-------- Study material --------

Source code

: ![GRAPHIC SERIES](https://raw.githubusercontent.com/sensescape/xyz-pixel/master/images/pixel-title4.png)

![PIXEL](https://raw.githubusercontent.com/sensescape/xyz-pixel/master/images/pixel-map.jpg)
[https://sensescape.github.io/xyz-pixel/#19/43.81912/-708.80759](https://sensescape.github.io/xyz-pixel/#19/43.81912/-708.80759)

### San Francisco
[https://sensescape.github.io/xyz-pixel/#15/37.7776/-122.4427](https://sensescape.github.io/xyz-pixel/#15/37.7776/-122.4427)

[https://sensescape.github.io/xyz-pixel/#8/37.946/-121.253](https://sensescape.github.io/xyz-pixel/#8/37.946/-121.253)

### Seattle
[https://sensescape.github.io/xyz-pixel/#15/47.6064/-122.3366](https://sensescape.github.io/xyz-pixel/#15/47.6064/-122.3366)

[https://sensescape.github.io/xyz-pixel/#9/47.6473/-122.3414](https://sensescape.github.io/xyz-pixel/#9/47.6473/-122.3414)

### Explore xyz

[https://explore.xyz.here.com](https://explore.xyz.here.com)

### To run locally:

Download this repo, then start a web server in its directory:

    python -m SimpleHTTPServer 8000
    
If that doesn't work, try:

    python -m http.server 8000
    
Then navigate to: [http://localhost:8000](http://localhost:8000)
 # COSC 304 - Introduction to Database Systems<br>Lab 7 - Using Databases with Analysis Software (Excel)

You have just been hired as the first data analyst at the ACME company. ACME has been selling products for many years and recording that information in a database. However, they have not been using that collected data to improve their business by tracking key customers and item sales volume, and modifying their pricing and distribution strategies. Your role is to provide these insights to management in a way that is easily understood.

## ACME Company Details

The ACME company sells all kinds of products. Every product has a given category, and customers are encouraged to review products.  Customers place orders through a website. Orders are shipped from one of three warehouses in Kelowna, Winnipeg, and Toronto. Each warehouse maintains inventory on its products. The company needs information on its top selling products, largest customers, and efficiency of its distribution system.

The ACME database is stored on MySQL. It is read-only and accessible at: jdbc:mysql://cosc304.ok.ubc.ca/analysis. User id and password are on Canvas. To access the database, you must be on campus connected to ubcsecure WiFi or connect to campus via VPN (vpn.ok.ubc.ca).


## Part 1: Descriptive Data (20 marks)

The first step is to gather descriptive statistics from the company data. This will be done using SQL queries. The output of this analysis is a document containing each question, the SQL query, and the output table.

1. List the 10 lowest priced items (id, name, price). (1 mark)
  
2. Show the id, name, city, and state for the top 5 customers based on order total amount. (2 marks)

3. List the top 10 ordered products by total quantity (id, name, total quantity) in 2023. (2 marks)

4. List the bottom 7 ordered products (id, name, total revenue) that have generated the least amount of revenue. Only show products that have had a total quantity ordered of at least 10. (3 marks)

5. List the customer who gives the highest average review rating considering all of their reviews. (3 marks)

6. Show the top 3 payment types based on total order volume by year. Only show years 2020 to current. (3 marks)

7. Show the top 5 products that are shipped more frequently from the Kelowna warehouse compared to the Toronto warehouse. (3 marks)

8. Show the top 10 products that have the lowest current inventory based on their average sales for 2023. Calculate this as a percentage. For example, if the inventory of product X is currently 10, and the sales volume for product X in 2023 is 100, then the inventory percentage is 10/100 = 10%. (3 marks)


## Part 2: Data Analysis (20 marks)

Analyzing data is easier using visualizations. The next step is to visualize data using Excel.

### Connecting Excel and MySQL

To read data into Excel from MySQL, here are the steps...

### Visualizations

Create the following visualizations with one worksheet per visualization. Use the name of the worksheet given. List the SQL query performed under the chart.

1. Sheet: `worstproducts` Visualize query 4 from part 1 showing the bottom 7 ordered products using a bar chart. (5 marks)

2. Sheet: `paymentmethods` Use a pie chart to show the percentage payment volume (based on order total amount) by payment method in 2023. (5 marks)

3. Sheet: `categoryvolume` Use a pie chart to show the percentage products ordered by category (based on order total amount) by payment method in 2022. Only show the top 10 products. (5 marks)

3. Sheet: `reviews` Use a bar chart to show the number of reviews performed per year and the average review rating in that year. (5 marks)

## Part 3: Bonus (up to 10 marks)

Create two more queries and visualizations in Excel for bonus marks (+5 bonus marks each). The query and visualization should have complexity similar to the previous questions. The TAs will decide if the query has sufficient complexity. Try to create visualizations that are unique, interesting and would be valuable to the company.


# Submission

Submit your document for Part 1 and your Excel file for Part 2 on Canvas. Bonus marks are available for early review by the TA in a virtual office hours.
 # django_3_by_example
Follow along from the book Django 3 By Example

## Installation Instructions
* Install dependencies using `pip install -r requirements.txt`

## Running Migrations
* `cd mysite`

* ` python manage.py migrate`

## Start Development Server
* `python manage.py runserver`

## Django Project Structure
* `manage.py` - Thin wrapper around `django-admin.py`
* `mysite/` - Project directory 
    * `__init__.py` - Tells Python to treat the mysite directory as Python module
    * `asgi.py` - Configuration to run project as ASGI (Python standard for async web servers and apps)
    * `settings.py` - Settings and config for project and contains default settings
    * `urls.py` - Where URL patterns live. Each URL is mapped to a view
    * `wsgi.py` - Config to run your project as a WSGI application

--------

Give the lines again, exactly as they stand, from the beginning of the data through the line with "# COSC 304 - Introduction".

◆ Result ◆
Source code

: ![GRAPHIC SERIES](https://raw.githubusercontent.com/sensescape/xyz-pixel/master/images/pixel-title4.png)

![PIXEL](https://raw.githubusercontent.com/sensescape/xyz-pixel/master/images/pixel-map.jpg)
[https://sensescape.github.io/xyz-pixel/#19/43.81912/-708.80759](https://sensescape.github.io/xyz-pixel/#19/43.81912/-708.80759)

### San Francisco
[https://sensescape.github.io/xyz-pixel/#15/37.7776/-122.4427](https://sensescape.github.io/xyz-pixel/#15/37.7776/-122.4427)

[https://sensescape.github.io/xyz-pixel/#8/37.946/-121.253](https://sensescape.github.io/xyz-pixel/#8/37.946/-121.253)

### Seattle
[https://sensescape.github.io/xyz-pixel/#15/47.6064/-122.3366](https://sensescape.github.io/xyz-pixel/#15/47.6064/-122.3366)

[https://sensescape.github.io/xyz-pixel/#9/47.6473/-122.3414](https://sensescape.github.io/xyz-pixel/#9/47.6473/-122.3414)

### Explore xyz

[https://explore.xyz.here.com](https://explore.xyz.here.com)

### To run locally:

Download this repo, then start a web server in its directory:

    python -m SimpleHTTPServer 8000
    
If that doesn't work, try:

    python -m http.server 8000
    
Then navigate to: [http://localhost:8000](http://localhost:8000)
 # COSC 304 - Introduction to Database Systems<br>Lab 7 - Using Databases with Analysis Software (Excel)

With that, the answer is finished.